TRY IT
Please, could you print all the lines below exactly, leaving out the pictures?

───── INPUT DATA

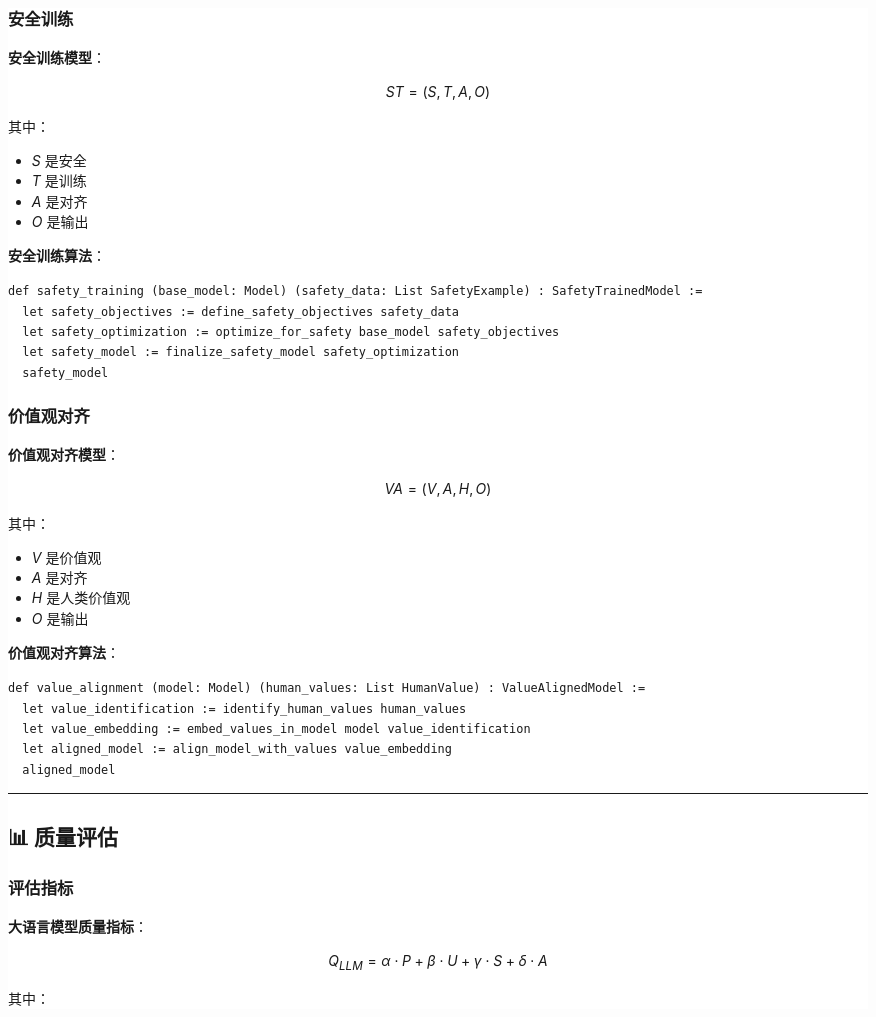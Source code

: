 ### 安全训练

**安全训练模型**：

$$ST = (S, T, A, O)$$

其中：

- $S$ 是安全
- $T$ 是训练
- $A$ 是对齐
- $O$ 是输出

**安全训练算法**：

```lean
def safety_training (base_model: Model) (safety_data: List SafetyExample) : SafetyTrainedModel :=
  let safety_objectives := define_safety_objectives safety_data
  let safety_optimization := optimize_for_safety base_model safety_objectives
  let safety_model := finalize_safety_model safety_optimization
  safety_model
```

### 价值观对齐

**价值观对齐模型**：

$$VA = (V, A, H, O)$$

其中：

- $V$ 是价值观
- $A$ 是对齐
- $H$ 是人类价值观
- $O$ 是输出

**价值观对齐算法**：

```lean
def value_alignment (model: Model) (human_values: List HumanValue) : ValueAlignedModel :=
  let value_identification := identify_human_values human_values
  let value_embedding := embed_values_in_model model value_identification
  let aligned_model := align_model_with_values value_embedding
  aligned_model
```

---

## 📊 质量评估

### 评估指标

**大语言模型质量指标**：

$$Q_{LLM} = \alpha \cdot P + \beta \cdot U + \gamma \cdot S + \delta \cdot A$$

其中：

──────────

COMPLETED TASK
Source code

: ### 安全训练

**安全训练模型**：

$$ST = (S, T, A, O)$$

其中：

- $S$ 是安全
- $T$ 是训练
- $A$ 是对齐
- $O$ 是输出

**安全训练算法**：

```lean
def safety_training (base_model: Model) (safety_data: List SafetyExample) : SafetyTrainedModel :=
  let safety_objectives := define_safety_objectives safety_data
  let safety_optimization := optimize_for_safety base_model safety_objectives
  let safety_model := finalize_safety_model safety_optimization
  safety_model
```

### 价值观对齐

**价值观对齐模型**：

$$VA = (V, A, H, O)$$

其中：

- $V$ 是价值观
- $A$ 是对齐
- $H$ 是人类价值观
- $O$ 是输出

**价值观对齐算法**：

```lean
def value_alignment (model: Model) (human_values: List HumanValue) : ValueAlignedModel :=
  let value_identification := identify_human_values human_values
  let value_embedding := embed_values_in_model model value_identification
  let aligned_model := align_model_with_values value_embedding
  aligned_model
```

---

## 📊 质量评估

### 评估指标

**大语言模型质量指标**：

$$Q_{LLM} = \alpha \cdot P + \beta \cdot U + \gamma \cdot S + \delta \cdot A$$

其中：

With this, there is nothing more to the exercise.